**Goal of the exercise**
If a line of the data below contains the string "real", count it, then state the total alone.

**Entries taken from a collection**

----

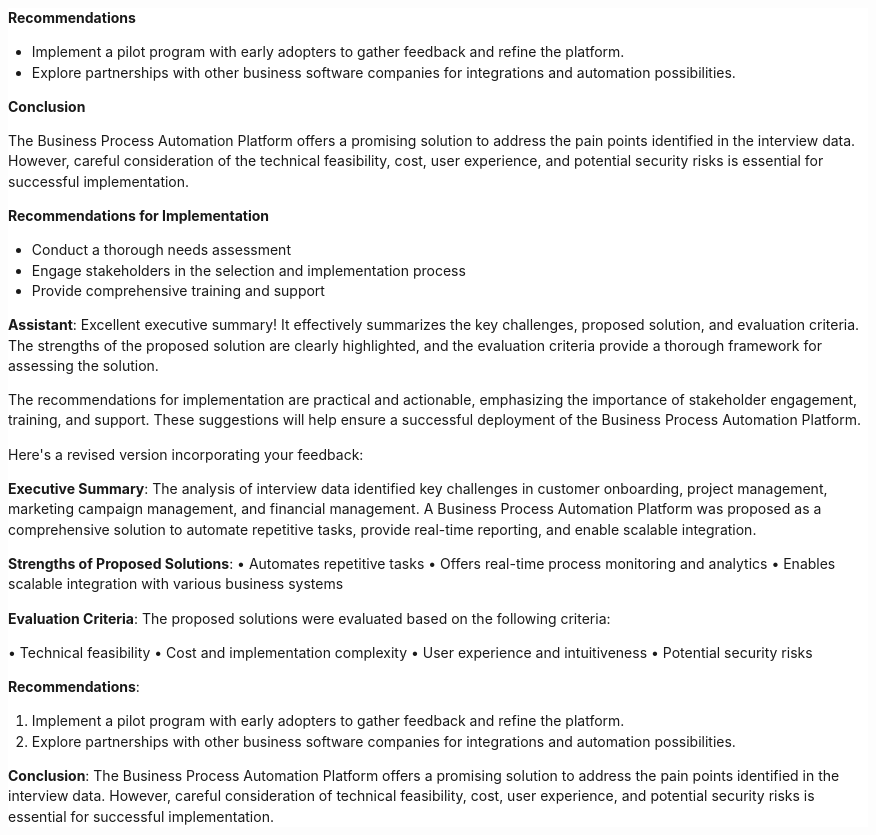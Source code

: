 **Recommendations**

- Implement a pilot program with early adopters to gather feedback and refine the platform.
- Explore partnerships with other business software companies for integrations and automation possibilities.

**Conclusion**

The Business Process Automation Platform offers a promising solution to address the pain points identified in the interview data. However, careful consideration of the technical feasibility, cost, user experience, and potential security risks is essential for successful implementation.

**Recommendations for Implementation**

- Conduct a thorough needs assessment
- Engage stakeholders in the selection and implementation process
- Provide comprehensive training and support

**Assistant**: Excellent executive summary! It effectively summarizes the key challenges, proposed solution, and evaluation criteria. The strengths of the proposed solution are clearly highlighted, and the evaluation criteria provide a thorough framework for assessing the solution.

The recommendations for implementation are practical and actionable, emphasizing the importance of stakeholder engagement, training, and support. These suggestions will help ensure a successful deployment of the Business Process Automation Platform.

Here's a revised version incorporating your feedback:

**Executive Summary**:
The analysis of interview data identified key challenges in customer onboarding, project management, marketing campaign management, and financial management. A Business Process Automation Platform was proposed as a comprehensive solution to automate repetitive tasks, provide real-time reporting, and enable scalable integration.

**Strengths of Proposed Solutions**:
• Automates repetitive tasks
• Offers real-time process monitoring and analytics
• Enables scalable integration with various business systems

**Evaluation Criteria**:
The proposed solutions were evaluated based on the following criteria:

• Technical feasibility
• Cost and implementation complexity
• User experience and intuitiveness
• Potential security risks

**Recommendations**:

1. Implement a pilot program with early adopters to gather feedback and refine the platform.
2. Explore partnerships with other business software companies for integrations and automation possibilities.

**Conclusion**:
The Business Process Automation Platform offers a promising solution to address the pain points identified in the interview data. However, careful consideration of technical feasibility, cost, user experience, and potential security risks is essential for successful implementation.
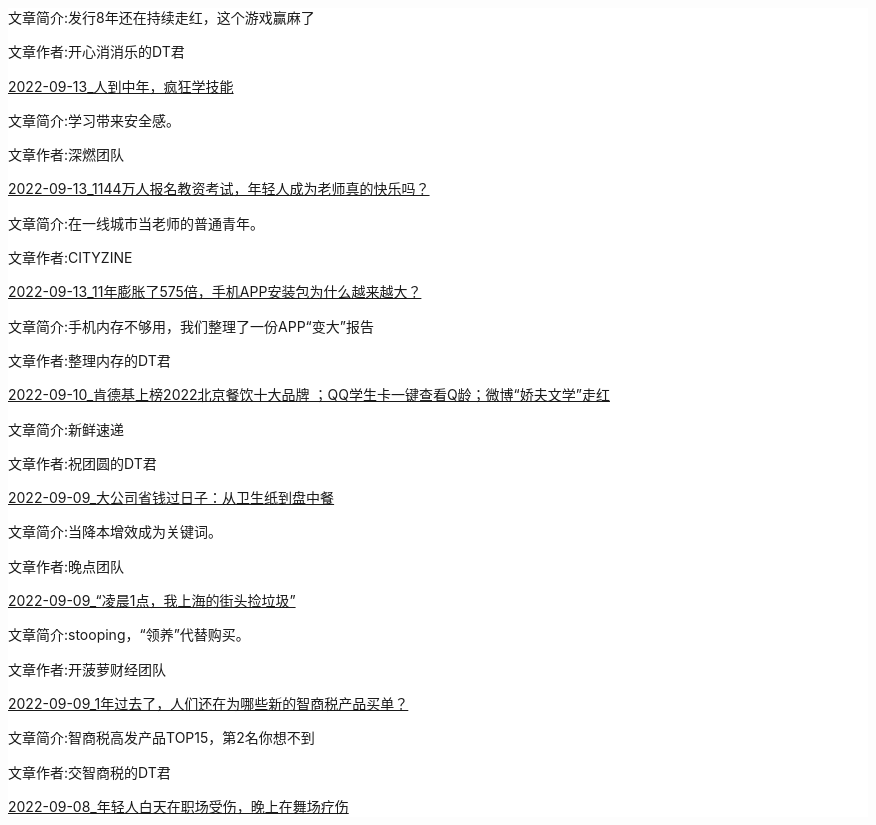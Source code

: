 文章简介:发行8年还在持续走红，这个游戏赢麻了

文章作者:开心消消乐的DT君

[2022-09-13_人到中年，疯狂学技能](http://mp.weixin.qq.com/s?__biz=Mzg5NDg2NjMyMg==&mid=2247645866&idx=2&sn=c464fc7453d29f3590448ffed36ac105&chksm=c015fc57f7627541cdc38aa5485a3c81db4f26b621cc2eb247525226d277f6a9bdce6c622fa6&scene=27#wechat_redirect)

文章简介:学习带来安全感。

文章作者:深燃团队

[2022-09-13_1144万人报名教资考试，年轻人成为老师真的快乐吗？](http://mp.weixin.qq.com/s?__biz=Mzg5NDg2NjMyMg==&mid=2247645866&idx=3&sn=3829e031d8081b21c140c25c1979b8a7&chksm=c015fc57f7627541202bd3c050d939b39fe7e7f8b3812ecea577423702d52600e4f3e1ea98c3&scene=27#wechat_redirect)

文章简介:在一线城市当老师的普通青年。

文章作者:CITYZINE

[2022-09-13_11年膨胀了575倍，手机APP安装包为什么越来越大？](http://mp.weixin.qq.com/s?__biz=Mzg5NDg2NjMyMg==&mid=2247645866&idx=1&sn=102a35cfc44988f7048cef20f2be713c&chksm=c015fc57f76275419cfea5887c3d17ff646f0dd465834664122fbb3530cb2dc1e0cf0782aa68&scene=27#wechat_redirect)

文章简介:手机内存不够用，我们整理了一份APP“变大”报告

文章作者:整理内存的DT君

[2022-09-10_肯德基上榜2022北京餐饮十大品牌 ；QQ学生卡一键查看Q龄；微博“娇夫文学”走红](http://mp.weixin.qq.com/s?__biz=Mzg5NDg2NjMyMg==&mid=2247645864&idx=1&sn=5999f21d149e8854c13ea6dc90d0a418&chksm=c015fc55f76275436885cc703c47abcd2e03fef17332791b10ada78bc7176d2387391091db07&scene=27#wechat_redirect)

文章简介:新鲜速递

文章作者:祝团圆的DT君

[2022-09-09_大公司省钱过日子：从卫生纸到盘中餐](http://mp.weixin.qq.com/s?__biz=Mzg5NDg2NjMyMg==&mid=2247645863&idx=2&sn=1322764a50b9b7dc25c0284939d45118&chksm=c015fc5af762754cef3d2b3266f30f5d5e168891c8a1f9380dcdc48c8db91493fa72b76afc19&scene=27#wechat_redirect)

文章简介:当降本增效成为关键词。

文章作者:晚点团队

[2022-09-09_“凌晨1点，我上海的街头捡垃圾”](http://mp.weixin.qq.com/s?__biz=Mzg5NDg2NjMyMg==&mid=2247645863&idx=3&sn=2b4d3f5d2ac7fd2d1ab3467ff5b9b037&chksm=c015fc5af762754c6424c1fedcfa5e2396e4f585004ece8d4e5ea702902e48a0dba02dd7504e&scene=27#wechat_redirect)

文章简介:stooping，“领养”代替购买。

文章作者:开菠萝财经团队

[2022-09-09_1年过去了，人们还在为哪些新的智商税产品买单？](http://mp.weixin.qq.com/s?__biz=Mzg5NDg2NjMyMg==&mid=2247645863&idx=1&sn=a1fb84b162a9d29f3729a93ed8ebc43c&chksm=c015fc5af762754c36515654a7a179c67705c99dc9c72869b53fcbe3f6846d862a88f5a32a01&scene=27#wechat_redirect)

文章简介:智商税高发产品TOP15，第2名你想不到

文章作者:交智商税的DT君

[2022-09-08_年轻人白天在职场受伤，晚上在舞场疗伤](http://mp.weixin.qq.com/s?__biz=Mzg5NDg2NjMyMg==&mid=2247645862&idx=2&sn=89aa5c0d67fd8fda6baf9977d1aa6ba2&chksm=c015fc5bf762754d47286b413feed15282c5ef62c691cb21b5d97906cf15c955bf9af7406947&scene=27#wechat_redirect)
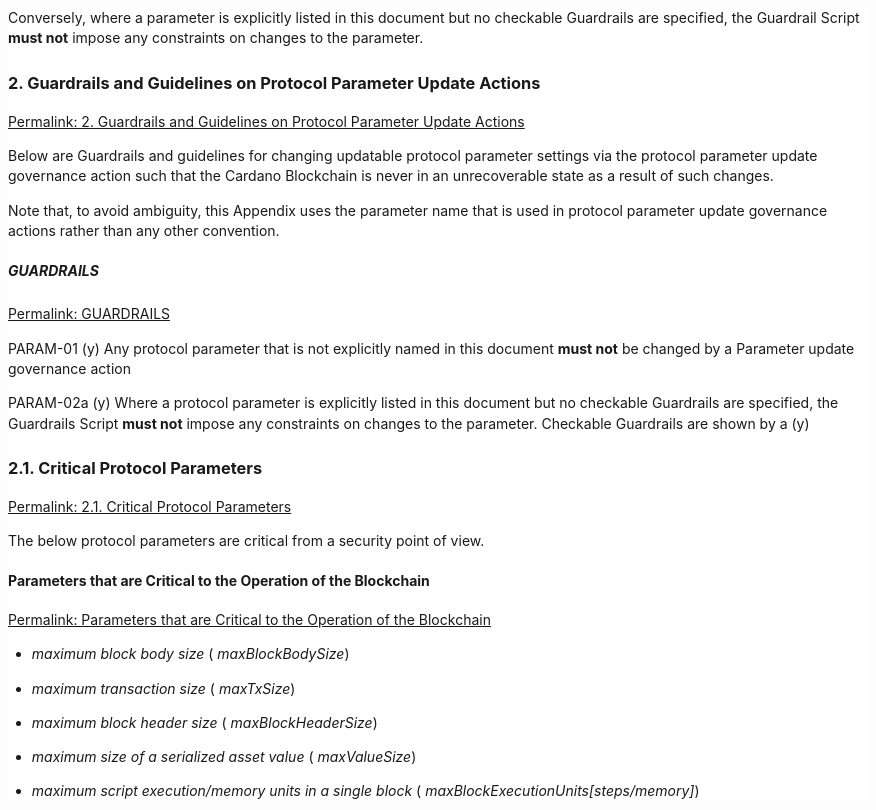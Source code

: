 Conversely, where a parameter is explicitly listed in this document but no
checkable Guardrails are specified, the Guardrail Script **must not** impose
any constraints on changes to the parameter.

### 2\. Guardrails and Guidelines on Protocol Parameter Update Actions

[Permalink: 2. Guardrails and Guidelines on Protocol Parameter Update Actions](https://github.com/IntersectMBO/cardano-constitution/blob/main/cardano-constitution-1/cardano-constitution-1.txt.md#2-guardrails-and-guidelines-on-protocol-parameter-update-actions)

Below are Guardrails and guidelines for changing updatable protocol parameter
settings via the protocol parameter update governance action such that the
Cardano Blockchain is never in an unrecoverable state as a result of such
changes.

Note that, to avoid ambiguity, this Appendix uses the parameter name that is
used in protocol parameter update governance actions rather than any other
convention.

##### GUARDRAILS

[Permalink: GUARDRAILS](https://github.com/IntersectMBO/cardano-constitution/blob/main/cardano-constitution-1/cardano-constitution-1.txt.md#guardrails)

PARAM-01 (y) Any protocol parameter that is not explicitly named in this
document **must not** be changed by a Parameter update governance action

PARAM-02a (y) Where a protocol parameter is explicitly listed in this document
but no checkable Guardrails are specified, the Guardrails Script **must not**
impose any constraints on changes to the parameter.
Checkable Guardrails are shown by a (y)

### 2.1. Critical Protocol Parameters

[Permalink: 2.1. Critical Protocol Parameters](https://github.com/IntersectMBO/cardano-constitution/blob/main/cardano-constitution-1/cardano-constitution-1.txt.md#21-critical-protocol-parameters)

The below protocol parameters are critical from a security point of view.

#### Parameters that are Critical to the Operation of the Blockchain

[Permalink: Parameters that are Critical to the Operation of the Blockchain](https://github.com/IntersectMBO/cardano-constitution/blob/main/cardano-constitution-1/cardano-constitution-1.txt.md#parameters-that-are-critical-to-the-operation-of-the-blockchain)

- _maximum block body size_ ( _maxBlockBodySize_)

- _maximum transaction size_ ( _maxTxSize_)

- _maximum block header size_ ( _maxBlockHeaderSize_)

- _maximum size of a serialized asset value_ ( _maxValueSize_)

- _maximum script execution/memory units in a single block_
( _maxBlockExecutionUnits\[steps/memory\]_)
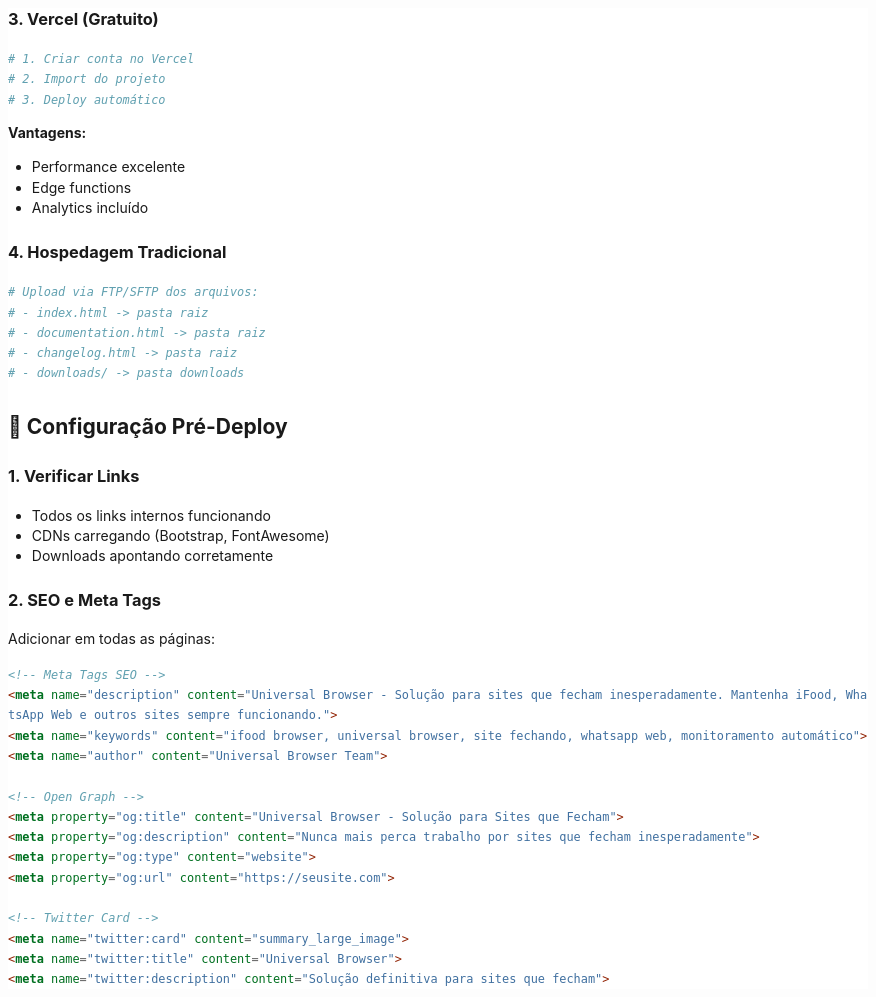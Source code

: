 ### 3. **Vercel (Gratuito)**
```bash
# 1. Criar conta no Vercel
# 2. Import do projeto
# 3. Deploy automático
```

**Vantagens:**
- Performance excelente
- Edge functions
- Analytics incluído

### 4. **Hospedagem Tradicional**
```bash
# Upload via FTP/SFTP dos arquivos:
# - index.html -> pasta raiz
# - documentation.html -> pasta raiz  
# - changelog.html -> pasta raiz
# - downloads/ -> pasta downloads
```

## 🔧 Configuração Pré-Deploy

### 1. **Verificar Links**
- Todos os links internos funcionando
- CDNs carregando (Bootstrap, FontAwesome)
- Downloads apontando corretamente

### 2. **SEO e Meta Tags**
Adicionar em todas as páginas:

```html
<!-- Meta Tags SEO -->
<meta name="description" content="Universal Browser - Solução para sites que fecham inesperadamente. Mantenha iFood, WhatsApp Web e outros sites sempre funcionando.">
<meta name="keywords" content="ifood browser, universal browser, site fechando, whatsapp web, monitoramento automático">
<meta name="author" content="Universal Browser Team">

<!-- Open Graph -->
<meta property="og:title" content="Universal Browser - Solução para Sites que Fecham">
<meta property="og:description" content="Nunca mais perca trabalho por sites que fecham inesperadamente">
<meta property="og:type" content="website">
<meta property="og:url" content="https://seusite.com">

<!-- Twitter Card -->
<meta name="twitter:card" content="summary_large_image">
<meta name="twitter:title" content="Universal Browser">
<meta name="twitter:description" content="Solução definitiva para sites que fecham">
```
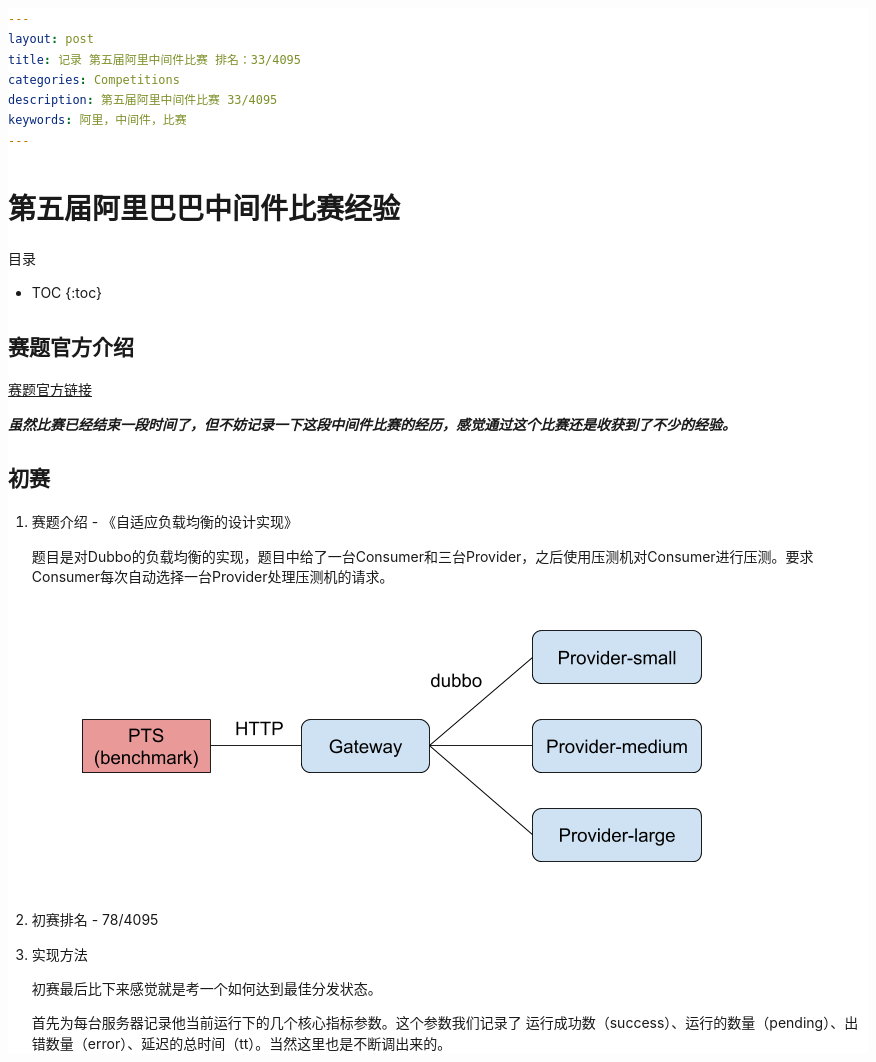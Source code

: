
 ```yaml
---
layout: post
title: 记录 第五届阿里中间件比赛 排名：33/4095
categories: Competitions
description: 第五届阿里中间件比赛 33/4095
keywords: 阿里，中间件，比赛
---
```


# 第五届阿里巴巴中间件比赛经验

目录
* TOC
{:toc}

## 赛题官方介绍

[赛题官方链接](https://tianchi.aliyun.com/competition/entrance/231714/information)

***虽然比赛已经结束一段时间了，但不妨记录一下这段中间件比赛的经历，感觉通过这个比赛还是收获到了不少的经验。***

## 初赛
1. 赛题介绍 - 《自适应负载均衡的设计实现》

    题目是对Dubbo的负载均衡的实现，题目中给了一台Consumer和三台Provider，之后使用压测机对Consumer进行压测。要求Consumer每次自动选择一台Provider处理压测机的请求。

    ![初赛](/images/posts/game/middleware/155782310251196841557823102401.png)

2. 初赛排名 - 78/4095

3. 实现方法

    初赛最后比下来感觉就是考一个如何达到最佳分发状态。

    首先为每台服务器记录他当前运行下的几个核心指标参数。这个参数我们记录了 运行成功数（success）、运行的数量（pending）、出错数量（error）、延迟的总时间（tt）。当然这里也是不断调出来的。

----

**Response to the task**
2